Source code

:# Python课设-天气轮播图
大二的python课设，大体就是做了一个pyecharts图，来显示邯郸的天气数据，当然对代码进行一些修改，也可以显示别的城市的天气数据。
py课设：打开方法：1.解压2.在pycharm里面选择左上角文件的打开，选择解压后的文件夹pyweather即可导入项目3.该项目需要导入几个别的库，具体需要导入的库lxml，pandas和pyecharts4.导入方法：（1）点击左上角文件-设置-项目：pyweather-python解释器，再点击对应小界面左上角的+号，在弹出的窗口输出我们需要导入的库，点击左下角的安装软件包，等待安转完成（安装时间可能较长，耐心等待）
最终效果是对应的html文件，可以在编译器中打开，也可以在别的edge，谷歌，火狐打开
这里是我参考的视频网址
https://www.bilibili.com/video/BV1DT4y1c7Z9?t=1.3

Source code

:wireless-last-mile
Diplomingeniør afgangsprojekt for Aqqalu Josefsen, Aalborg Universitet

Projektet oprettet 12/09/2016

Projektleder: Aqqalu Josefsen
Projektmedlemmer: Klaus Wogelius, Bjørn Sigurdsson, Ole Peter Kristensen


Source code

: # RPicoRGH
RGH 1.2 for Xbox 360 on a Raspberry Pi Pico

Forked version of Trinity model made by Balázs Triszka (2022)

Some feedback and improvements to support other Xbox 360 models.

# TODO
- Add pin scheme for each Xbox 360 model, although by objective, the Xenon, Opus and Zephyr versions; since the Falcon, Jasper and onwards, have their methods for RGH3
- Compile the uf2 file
--
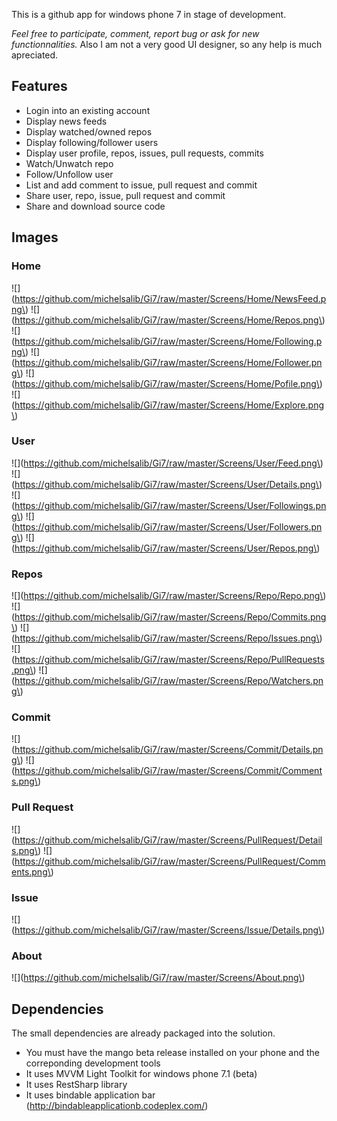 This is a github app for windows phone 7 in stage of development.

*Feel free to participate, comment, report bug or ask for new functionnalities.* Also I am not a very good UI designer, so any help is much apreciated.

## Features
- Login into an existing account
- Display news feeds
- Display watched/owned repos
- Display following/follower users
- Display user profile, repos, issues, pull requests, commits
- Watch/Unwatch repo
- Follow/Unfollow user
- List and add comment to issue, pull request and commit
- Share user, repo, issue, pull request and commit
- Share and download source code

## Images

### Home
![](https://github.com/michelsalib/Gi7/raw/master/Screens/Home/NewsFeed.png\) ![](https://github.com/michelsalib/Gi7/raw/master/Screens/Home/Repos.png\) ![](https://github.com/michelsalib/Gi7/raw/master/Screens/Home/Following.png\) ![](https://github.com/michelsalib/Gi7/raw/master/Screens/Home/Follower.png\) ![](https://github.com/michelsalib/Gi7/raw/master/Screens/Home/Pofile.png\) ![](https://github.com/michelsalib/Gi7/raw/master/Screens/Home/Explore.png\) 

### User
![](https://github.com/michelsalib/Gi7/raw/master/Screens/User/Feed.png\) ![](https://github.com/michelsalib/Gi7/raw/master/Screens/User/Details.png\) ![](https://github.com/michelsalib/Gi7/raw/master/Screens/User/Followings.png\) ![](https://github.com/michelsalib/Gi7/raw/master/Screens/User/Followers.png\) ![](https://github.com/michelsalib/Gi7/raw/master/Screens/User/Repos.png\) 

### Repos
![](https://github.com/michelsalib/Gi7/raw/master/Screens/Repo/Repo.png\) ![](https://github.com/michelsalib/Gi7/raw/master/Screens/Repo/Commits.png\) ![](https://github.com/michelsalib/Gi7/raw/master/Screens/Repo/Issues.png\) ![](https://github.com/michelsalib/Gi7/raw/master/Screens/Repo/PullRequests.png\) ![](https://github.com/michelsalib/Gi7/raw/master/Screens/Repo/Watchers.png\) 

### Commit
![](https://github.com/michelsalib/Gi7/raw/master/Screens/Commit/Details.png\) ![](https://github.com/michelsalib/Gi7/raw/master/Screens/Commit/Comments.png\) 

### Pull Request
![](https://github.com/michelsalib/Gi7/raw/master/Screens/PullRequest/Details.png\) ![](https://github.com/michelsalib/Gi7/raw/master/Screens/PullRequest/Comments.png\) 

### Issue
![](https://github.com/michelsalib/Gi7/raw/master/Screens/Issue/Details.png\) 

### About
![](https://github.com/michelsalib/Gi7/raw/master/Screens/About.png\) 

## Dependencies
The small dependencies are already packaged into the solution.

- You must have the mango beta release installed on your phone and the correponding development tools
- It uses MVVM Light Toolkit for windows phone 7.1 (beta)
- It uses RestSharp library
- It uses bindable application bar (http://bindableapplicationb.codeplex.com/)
==
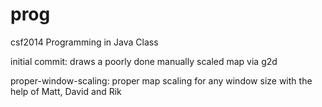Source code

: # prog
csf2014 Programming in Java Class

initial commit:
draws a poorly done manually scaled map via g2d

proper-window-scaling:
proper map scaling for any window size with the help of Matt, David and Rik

▶ _ASSIGNMENT_:
Restate word for word the lines in the material above from the one with "Forked version of" to the one with "- Compile the uf2 file"; both of those lines count, and nothing else does.

▶ _RESPONSE TO THIS TASK_:
Forked version of Trinity model made by Balázs Triszka (2022)

Some feedback and improvements to support other Xbox 360 models.

# TODO
- Add pin scheme for each Xbox 360 model, although by objective, the Xenon, Opus and Zephyr versions; since the Falcon, Jasper and onwards, have their methods for RGH3
- Compile the uf2 file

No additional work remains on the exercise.